Amadou Toumani Touré General Touré brought democracy to his country and now devotes his energies to public health, children's issues and resolving the ethnic conflicts that are causing some of Africa's most severe hunger.
In March 1991 General Touré led the coup that ended 23 years of single-party rule in Mali. On the same day, he was elected president of the Committee of National Reconciliation, which led the efforts of Mali's people to become a multiparty democratic state. One year later he peacefully stepped down following a national multiparty election that named Alpha Oumar Konaré president, becoming only the second African military leader to leave power peacefully after democratic elections. (The first, General Olusegun Obasanjo of Nigeria, also an Africa Prize laureate.)
Upon stepping down, General Touré declared he would continue to work to improve the lives of the people of Mali and of Africa. He accepted former President Carter's invitation to lead the campaign to eradicate guinea worm in Mali and to oversee programs being started in 15 other African countries.
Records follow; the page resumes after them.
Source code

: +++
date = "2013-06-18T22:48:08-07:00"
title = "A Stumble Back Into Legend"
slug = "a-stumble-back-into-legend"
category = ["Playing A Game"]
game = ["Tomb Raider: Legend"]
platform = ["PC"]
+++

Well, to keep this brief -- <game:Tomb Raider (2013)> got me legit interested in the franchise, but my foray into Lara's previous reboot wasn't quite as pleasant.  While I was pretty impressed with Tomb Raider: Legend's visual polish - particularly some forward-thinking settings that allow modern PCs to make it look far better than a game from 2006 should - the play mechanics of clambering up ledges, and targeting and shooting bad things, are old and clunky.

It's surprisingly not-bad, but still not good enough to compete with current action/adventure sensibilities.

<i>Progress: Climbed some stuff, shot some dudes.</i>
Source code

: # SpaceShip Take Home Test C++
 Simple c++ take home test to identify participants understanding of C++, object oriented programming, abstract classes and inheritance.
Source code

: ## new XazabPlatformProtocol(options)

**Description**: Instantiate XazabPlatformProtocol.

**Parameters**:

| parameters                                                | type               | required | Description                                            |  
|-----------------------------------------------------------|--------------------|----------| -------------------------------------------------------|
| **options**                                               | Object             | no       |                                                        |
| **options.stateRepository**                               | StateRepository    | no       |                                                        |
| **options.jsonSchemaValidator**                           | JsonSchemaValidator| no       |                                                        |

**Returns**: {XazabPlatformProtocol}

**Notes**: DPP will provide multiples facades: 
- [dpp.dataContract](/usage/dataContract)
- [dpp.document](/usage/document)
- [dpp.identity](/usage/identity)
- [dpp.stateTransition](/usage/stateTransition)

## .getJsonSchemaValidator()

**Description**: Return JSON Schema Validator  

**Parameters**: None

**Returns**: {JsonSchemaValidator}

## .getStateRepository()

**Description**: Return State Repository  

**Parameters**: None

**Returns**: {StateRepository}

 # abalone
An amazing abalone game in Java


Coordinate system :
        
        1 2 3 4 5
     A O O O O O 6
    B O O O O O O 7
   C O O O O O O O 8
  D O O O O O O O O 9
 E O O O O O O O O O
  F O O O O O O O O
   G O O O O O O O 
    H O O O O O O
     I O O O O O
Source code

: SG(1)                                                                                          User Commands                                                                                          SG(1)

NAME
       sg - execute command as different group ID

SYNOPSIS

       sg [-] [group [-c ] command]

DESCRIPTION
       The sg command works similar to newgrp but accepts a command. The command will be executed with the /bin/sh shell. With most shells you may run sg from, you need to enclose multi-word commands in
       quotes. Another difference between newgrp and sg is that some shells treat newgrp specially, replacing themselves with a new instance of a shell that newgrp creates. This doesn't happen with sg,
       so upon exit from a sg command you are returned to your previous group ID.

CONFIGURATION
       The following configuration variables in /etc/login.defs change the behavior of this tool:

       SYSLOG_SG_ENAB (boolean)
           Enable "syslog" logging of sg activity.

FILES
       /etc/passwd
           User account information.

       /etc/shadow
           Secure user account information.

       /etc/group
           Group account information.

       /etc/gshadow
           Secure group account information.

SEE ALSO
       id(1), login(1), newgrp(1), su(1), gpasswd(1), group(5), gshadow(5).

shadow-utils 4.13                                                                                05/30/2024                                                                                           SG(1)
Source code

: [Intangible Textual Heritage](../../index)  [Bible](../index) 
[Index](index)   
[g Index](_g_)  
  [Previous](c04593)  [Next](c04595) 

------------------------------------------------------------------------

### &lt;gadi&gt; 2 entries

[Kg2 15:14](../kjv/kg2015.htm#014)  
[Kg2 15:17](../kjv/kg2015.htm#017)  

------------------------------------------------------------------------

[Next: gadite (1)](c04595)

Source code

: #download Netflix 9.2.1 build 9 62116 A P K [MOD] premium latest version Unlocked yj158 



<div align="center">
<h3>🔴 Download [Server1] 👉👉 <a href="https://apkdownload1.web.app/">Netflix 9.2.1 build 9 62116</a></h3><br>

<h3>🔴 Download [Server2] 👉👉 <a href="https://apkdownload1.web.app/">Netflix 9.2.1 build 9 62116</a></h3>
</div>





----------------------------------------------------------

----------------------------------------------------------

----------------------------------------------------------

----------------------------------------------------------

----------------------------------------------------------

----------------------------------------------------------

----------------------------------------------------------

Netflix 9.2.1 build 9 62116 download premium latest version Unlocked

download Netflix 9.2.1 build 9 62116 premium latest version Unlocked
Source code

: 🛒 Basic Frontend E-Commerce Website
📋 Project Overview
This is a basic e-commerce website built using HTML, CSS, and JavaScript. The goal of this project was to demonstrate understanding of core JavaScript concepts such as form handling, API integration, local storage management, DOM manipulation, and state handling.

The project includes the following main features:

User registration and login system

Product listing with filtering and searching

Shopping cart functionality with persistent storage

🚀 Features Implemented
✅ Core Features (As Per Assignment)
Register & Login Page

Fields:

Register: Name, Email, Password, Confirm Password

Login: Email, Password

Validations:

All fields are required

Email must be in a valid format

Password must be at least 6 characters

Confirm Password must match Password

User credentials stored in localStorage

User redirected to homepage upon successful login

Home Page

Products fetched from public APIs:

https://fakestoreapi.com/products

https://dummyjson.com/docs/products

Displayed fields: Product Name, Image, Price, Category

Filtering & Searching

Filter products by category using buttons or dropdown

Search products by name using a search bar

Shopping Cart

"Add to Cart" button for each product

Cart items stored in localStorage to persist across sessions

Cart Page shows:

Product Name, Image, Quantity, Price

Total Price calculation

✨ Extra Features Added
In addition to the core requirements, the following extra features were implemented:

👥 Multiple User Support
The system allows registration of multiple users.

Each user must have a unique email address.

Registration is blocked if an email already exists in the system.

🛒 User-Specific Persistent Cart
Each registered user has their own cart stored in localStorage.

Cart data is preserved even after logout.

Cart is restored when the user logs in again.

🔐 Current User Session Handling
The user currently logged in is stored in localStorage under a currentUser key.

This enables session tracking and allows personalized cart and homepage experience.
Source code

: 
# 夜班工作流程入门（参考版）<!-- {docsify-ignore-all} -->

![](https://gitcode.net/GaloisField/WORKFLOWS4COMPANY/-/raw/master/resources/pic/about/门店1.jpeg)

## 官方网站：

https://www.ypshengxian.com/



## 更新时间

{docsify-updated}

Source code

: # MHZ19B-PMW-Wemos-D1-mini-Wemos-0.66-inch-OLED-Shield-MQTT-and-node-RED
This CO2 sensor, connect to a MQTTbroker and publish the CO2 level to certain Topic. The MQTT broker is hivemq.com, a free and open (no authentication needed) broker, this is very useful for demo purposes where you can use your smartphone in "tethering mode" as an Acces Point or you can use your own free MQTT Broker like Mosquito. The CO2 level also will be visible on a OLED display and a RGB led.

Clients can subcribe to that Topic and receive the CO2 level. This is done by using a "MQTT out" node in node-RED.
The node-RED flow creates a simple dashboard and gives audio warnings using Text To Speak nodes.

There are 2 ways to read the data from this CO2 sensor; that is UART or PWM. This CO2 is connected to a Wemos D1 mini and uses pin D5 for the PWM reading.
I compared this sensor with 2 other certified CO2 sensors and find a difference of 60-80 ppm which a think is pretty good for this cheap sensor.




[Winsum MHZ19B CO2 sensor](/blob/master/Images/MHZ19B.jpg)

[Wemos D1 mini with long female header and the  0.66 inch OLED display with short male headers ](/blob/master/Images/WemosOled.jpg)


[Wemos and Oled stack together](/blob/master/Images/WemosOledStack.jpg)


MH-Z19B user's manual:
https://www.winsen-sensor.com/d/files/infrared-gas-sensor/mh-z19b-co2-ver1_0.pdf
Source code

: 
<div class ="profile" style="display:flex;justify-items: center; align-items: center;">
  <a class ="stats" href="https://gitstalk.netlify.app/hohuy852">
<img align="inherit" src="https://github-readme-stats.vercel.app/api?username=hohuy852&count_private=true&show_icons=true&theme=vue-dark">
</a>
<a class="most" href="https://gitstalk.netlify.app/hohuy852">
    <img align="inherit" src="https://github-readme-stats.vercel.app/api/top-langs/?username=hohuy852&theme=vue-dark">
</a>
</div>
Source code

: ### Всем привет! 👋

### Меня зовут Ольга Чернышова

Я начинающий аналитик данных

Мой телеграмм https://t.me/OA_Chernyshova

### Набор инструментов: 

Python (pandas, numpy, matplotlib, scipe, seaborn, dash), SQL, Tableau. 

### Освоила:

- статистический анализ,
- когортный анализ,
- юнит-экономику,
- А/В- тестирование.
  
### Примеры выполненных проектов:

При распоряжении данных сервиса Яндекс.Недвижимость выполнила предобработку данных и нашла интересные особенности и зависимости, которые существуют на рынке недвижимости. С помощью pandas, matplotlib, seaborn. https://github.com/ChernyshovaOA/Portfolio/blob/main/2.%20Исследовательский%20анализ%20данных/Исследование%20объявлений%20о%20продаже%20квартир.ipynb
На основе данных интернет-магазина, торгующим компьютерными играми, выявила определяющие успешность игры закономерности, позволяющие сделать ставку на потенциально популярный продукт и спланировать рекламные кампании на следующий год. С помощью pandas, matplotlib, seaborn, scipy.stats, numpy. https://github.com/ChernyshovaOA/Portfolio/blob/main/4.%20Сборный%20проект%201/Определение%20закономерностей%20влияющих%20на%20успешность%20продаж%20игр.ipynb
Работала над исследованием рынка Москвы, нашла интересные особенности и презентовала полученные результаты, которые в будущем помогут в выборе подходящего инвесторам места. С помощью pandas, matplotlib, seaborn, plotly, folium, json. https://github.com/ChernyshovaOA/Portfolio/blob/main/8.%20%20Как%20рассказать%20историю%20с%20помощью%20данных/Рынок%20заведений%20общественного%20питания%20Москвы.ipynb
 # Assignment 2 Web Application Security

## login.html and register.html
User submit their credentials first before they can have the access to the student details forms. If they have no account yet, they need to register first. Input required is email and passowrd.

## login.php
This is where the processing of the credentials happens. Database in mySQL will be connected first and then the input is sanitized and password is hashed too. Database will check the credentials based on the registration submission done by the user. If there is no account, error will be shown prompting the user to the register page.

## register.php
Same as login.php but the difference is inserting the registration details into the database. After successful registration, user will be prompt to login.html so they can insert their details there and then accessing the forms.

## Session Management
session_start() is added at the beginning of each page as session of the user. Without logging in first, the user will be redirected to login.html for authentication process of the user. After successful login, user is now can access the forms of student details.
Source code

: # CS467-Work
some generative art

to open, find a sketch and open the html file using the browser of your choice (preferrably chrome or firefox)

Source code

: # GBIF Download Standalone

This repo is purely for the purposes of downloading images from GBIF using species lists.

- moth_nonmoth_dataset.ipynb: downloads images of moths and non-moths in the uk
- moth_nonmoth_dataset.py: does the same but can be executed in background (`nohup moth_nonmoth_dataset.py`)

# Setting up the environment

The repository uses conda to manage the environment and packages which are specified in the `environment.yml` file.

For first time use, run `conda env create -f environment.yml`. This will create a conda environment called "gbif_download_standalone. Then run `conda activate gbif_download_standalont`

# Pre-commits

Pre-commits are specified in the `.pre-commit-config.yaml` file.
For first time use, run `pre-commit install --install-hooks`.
In 1993 he founded the Children's Foundation to promote the rights of children and youth in accordance with the commitments made at the World Summit for Children in 1990. The Children's Foundation has started programs for children, youth and mothers in areas crucial to children's development, including nutrition and food security, education, environmental protection, clean drinking water and social peace.
In the 1990s General Touré continued to work closely with the Carter Center and is one of four facilitators of the peace mission to resolve the conflicts in the Great Lakes region of Burundi, Rwanda, Tanzania, Uganda and Zaire.